Introduction

Over the summer, NetLab’s development team is working to contribute to a data integration tool to facilitate research which combines disparate datasets. Before beginning our development work, we did some research into what is currently available. We found a few competing tools, though we felt none of them fully met our goals. However, a python tool called recordlinkage shows significant potential. So, taking a page from xkcd (see the comic below), we have decided to build on top of recordlinkage rather than develop our own competing tool.

xkcd

This tutorial is meant to introduce features currently implemented in recordlinkage as well as some of the added functionality the NetLab developers have begun to implement. This notebook applies recordlinkage to some of the problems faced by our IDI dataset. First, we will use recordlinkage to assign location information to universities within our dataset. Second, we will use a similar process to find and merge duplicate entities in our IDI dataset.

Before You Begin

Before running through this notebook you should make sure you have the necessary python packages installed on your machine: pandas and recordlinkage. You can install pandas by running pip install pandas in terminal. Similarly, run pip install recordlinkage to in terminal to install the recordlinkage package.

Defined Functions

Below are some preliminary functions that the NetLab developers have defined to build on the functionality provided by recordlinkage. Additional and up-to-date functions can be found in NetLab’s labutils repository on GitHub.

def fuse(dfA, dfB, dfmatches, authoritative="dfA"):
    newDF = pd.DataFrame()

    for row in dfmatches.iterrows():
        indexA = row[0][0]
        DictA = dfA.loc[indexA].to_dict()

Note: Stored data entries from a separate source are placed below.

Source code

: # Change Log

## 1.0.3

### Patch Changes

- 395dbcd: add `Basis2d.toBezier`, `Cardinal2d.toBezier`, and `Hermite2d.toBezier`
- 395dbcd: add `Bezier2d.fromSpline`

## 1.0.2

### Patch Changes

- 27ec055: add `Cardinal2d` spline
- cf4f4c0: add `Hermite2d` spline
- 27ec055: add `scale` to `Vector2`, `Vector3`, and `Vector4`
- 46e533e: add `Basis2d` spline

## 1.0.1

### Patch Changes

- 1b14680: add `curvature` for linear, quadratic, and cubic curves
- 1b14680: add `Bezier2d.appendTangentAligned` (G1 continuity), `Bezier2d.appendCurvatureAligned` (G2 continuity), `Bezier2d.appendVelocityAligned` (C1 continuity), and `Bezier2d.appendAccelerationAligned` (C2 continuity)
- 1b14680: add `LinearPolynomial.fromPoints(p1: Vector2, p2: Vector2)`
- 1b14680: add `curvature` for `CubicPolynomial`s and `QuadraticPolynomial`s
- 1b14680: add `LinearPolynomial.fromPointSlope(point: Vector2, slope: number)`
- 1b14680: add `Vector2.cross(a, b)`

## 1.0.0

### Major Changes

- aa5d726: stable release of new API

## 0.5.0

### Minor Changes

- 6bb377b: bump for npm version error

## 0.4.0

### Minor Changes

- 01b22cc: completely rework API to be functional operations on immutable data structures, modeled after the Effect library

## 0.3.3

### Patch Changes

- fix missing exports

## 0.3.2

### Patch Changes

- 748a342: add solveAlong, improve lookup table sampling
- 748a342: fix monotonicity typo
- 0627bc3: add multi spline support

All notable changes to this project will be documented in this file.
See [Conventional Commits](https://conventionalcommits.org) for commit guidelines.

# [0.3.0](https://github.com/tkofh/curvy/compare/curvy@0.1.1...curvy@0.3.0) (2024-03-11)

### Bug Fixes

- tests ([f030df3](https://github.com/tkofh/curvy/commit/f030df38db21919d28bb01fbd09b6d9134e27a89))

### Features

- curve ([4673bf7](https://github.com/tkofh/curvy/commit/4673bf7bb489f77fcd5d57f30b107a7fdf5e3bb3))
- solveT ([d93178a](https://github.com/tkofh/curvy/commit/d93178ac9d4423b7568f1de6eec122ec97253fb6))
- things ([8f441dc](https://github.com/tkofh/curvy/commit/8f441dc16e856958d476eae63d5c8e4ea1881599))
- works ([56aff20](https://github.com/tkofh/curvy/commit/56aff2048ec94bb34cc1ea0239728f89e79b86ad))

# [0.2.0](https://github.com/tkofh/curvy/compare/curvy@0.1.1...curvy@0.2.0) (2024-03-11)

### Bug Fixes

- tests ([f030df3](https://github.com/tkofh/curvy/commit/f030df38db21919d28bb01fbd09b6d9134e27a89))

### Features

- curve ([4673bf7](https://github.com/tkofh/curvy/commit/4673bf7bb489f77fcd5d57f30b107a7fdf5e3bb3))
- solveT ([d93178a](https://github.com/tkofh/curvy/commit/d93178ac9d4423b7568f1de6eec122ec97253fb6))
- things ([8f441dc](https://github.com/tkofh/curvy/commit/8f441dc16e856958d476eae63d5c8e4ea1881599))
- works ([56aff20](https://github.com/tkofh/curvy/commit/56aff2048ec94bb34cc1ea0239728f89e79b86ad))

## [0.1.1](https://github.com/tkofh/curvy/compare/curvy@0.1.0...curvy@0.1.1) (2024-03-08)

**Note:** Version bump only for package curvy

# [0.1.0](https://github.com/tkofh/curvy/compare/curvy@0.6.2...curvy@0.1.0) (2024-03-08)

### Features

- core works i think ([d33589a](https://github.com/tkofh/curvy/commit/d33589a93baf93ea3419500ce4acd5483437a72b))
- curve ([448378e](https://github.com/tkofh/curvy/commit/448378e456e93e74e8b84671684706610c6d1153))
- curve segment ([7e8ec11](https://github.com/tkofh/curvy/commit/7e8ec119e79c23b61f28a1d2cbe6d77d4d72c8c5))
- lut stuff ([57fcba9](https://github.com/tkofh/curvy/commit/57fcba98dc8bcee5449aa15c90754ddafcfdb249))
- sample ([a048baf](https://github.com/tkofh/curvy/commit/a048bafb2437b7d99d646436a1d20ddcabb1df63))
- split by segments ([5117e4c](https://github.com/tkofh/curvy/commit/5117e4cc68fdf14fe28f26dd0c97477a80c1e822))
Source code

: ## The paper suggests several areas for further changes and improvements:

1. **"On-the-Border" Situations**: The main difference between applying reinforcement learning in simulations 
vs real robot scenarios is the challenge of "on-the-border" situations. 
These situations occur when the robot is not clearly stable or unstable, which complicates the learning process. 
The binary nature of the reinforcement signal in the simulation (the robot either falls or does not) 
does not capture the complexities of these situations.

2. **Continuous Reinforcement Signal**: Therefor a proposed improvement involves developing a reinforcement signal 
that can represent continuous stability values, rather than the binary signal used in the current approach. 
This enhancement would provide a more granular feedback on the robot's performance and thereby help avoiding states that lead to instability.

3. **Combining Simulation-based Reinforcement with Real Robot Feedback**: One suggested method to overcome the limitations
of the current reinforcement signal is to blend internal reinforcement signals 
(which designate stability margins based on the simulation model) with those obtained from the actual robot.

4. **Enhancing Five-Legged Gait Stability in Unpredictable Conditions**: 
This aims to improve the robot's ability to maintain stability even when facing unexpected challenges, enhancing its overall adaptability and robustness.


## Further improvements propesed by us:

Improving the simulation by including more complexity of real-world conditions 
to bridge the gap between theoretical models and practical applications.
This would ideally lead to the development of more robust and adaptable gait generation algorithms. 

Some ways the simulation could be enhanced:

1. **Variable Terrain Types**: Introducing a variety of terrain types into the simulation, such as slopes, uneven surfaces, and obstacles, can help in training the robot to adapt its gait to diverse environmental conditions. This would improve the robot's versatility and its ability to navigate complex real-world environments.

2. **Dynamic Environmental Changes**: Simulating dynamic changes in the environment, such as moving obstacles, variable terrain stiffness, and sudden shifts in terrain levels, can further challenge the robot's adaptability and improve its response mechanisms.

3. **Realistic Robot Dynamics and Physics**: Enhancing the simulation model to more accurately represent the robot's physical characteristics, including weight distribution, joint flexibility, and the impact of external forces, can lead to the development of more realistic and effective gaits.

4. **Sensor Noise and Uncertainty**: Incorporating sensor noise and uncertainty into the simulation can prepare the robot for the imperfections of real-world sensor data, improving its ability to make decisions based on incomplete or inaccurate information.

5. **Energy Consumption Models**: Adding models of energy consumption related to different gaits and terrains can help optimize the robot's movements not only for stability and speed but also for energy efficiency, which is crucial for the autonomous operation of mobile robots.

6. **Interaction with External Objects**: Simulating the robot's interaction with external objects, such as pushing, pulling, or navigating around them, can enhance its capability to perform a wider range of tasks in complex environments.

        indexB = row[0][1]
        DictB = dfB.loc[indexB].to_dict()

        newDict = {}
        if authoritative == "dfB":
            for item in DictA:
                newDict[item] = DictA[item]
            for item in DictB:
                newDict[item] = DictB[item]
        elif authoritative == "dfA":
            for item in DictB:
                newDict[item] = DictB[item]
            for item in DictA:
                newDict[item] = DictA[item]

        newSeries = newDict
        newDF = newDF.append(newSeries, ignore_index=True)

    return newDF
def left_fuse(dfA, dfB, dfmatches):
    # Keeps all the rows in dfA, matches each to at most one item in dfB
    newDF = dfA.copy()
    columns = dfB.columns.values

    for col in columns:
        newDF[col] = newDF.apply(lambda _: '', axis=1)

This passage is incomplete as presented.